Extracted records:
┄┄┄┄┄┄┄┄┄┄┄┄┄┄┄┄┄┄┄┄
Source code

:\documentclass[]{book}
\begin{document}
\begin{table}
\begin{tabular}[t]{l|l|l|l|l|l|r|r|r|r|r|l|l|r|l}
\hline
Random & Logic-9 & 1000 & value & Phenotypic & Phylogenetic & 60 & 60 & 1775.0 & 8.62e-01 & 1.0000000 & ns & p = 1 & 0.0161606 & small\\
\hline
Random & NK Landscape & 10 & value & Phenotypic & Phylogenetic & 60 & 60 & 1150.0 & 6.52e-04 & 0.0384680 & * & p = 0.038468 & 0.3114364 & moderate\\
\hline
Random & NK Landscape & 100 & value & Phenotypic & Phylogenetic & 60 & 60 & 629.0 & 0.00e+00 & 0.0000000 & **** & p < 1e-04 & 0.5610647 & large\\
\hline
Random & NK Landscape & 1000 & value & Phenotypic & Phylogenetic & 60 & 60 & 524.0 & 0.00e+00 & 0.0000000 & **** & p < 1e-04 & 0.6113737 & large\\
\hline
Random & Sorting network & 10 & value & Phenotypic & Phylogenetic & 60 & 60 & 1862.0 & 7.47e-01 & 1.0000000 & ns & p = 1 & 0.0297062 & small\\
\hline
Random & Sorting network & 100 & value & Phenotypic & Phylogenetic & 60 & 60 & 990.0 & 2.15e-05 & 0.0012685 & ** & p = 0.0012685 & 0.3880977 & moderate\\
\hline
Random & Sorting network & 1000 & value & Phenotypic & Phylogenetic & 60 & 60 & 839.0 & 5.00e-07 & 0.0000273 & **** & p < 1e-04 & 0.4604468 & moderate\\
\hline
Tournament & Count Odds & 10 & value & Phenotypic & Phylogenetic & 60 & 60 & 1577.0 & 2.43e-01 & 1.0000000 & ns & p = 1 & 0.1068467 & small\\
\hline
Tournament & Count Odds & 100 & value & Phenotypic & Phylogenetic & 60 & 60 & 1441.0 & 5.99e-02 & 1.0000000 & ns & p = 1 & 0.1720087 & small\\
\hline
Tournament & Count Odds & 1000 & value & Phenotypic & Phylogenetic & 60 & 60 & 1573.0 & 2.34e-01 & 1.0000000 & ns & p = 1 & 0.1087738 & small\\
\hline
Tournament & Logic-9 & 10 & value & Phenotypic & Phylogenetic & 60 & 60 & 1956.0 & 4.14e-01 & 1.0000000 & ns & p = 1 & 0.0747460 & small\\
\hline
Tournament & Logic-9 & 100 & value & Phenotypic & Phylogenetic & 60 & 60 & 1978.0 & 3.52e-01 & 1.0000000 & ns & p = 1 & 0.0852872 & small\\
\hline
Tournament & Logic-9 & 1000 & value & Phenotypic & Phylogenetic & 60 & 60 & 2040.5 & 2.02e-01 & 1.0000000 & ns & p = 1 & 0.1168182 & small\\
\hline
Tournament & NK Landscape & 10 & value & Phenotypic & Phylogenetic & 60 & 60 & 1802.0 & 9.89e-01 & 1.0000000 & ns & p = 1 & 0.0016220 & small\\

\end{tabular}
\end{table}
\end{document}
┄┄┄┄┄┄┄┄┄┄┄┄┄┄┄┄┄┄┄┄
What is needed:
All of the entries must be printed again exactly as given.

The answer:
Source code

:\documentclass[]{book}
\begin{document}
\begin{table}
\begin{tabular}[t]{l|l|l|l|l|l|r|r|r|r|r|l|l|r|l}
\hline
Random & Logic-9 & 1000 & value & Phenotypic & Phylogenetic & 60 & 60 & 1775.0 & 8.62e-01 & 1.0000000 & ns & p = 1 & 0.0161606 & small\\
\hline
Random & NK Landscape & 10 & value & Phenotypic & Phylogenetic & 60 & 60 & 1150.0 & 6.52e-04 & 0.0384680 & * & p = 0.038468 & 0.3114364 & moderate\\
\hline
Random & NK Landscape & 100 & value & Phenotypic & Phylogenetic & 60 & 60 & 629.0 & 0.00e+00 & 0.0000000 & **** & p < 1e-04 & 0.5610647 & large\\
\hline
Random & NK Landscape & 1000 & value & Phenotypic & Phylogenetic & 60 & 60 & 524.0 & 0.00e+00 & 0.0000000 & **** & p < 1e-04 & 0.6113737 & large\\
\hline
Random & Sorting network & 10 & value & Phenotypic & Phylogenetic & 60 & 60 & 1862.0 & 7.47e-01 & 1.0000000 & ns & p = 1 & 0.0297062 & small\\
\hline
Random & Sorting network & 100 & value & Phenotypic & Phylogenetic & 60 & 60 & 990.0 & 2.15e-05 & 0.0012685 & ** & p = 0.0012685 & 0.3880977 & moderate\\
\hline
Random & Sorting network & 1000 & value & Phenotypic & Phylogenetic & 60 & 60 & 839.0 & 5.00e-07 & 0.0000273 & **** & p < 1e-04 & 0.4604468 & moderate\\
\hline
Tournament & Count Odds & 10 & value & Phenotypic & Phylogenetic & 60 & 60 & 1577.0 & 2.43e-01 & 1.0000000 & ns & p = 1 & 0.1068467 & small\\
\hline
Tournament & Count Odds & 100 & value & Phenotypic & Phylogenetic & 60 & 60 & 1441.0 & 5.99e-02 & 1.0000000 & ns & p = 1 & 0.1720087 & small\\
\hline
Tournament & Count Odds & 1000 & value & Phenotypic & Phylogenetic & 60 & 60 & 1573.0 & 2.34e-01 & 1.0000000 & ns & p = 1 & 0.1087738 & small\\
\hline
Tournament & Logic-9 & 10 & value & Phenotypic & Phylogenetic & 60 & 60 & 1956.0 & 4.14e-01 & 1.0000000 & ns & p = 1 & 0.0747460 & small\\
\hline
Tournament & Logic-9 & 100 & value & Phenotypic & Phylogenetic & 60 & 60 & 1978.0 & 3.52e-01 & 1.0000000 & ns & p = 1 & 0.0852872 & small\\
\hline
Tournament & Logic-9 & 1000 & value & Phenotypic & Phylogenetic & 60 & 60 & 2040.5 & 2.02e-01 & 1.0000000 & ns & p = 1 & 0.1168182 & small\\
\hline
Tournament & NK Landscape & 10 & value & Phenotypic & Phylogenetic & 60 & 60 & 1802.0 & 9.89e-01 & 1.0000000 & ns & p = 1 & 0.0016220 & small\\

\end{tabular}
\end{table}
\end{document}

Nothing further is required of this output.